When I finish relaying to IM the events of my arrival in Shanghai she gives me an update on our daughters RD and ME who both called IM to wish me well on my trip. Afterwards, I ring off and don my running shorts, white T-shirt, and shoes and make my way down the elevator to the lobby and out the door of the Sofitel onto Yanggao Road. It’s a wide, four-lane in each direction, thoroughfare. I head north for a long block. There Yanggao Road intersects smaller Huamu Road where I turn right and head east toward Central Park, an expansive “V”-shaped garden park with the tip of the V formed by the Jinxiu Road, Huamu Road intersection, and the top of the V delimited by Fangdian Road, the length of the park equal to if not greater than Central Park in Manhattan. As I run along Huamu Road, I’m awed by the high rise condo development lining the road opposite the park, all multistory Italian architecture developments. Each stretches the length of a Manhattan block along Fifth Avenue.
As I start my run, I meet few others out on the road this early in the morning either walking or riding a bike or motor scooter. Those out this early are the lone workers cleaning up the sidewalks along the park, solitary men and women with rudimentary broom and dust pan collecting up leaves, cut grass, and any man made discards. I’m reminded of the maintenance crews Kurt Vonnegut describes in his novel “Piano Player.” For a moment I consider what kind of life they must have and how they must view their existence amid the expansive splendor they see in the buildings around them. I do make it to the end of Central Park and I turn to retrace my tracks and I feel the heat and humidity getting to me. I’m completely drenched in sweat and no matter how much I wipe the accumulated sweat from my brow, it keeps returning. I’m reminded of running in Hong Kong and Singapore where the humidity was about the same. The humidity doesn’t seem to affect the natives in the same way as me.
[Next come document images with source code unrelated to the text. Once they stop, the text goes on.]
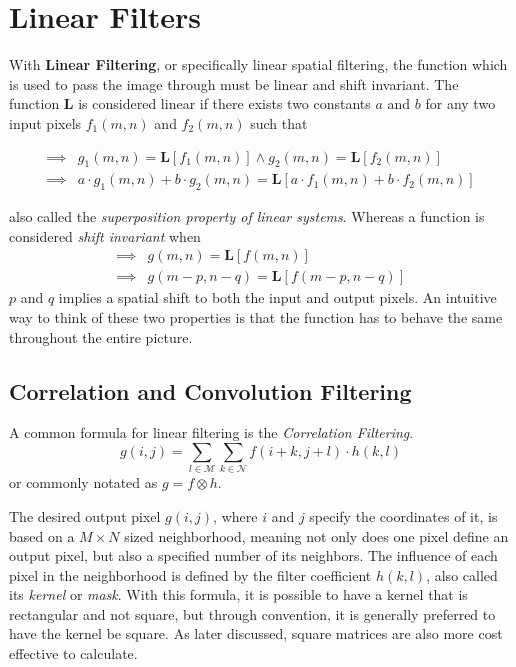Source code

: \documentclass[twoside,a4paper,article]{combine}
\begin{document}
\section{Linear Filters}
With \textbf{Linear Filtering}, or specifically linear spatial filtering, the function which is used to pass the image through
must be linear and shift invariant. The function $\pmb{L}$ is considered linear if there exists two constants $a$ and $b$ for any
two input pixels $f_1(m, n)$ and $f_2(m, n)$ such that

\begin{align*}
    \implies & g_1(m, n) = \boldsymbol{L} [f_1(m, n)] \land g_2(m, n) = \boldsymbol{L} [f_2(m, n)] \\
    \implies & a \cdot g_1(m, n) + b \cdot g_2(m, n) = \boldsymbol{L} [a \cdot f_1(m, n) + b \cdot f_2(m, n)]
\end{align*}

also called the \emph{superposition property of linear systems}\cite{BovikActon09}. Whereas a function is considered \emph{shift invariant} when
\begin{align*}
    \implies & g(m, n) = \boldsymbol{L} [f(m, n)]\\
    \implies & g(m - p, n - q) =  \boldsymbol{L} [f(m - p, n - q)]
\end{align*} $p$ and $q$ implies a spatial shift to both the input and output pixels\cite{BovikActon09}. An intuitive way to think
of these two properties is that the function has to behave the same throughout the entire picture.

\subsection{Correlation and Convolution Filtering}
A common formula for linear filtering is the \emph{Correlation Filtering}\cite{BovikActon09}. 
\[
    g(i,j) = \sum_{l \in \mathscr{M}}\sum_{k \in \mathscr{N}}{f(i+k, j+l) \cdot h(k, l)}
\]
or commonly notated as $g = f \otimes h$.

The desired output pixel $g(i, j)$, where $i$ and $j$ specify the
coordinates of it, is based on a $M \times N$ sized neighborhood, 
meaning not only does one pixel define an output pixel, but also a specified number
of its neighbors. The influence of each pixel in the neighborhood is defined by the filter coefficient $h(k, l)$,
also called its \emph{kernel} or \emph{mask}\cite{Szeliski_2022}. With this formula, it is possible to have a kernel that is rectangular and not square,
but through convention, it is generally preferred to have the kernel be square. As later discussed, square matrices are also more cost effective to calculate.
\end{document}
I know it’s my body adjusting to the environment and should I stay for a longer period of time, it would determine how to keep cool without this excessive sweating.
I put that out of my mind and begin to notice that the activity along Huamu Road has picked up with more bicycles and motor scooters running along the bike path as well as pedestrian walkway along this southern side of Central Park. When I finally make it back to Yanggao Road, I’m beat and decide to walk the block back to the Sofitel. After my return, I shower and go down for breakfast in the Grand Café on the ground floor of the hotel. It’s a sparse crowd today, a number of westerners among the diners. I drink my fill of coffee, five cups—the waitress is impressed with my capacity for caffeine—and finish a breakfast of eggs over easy with hash browns and bacon.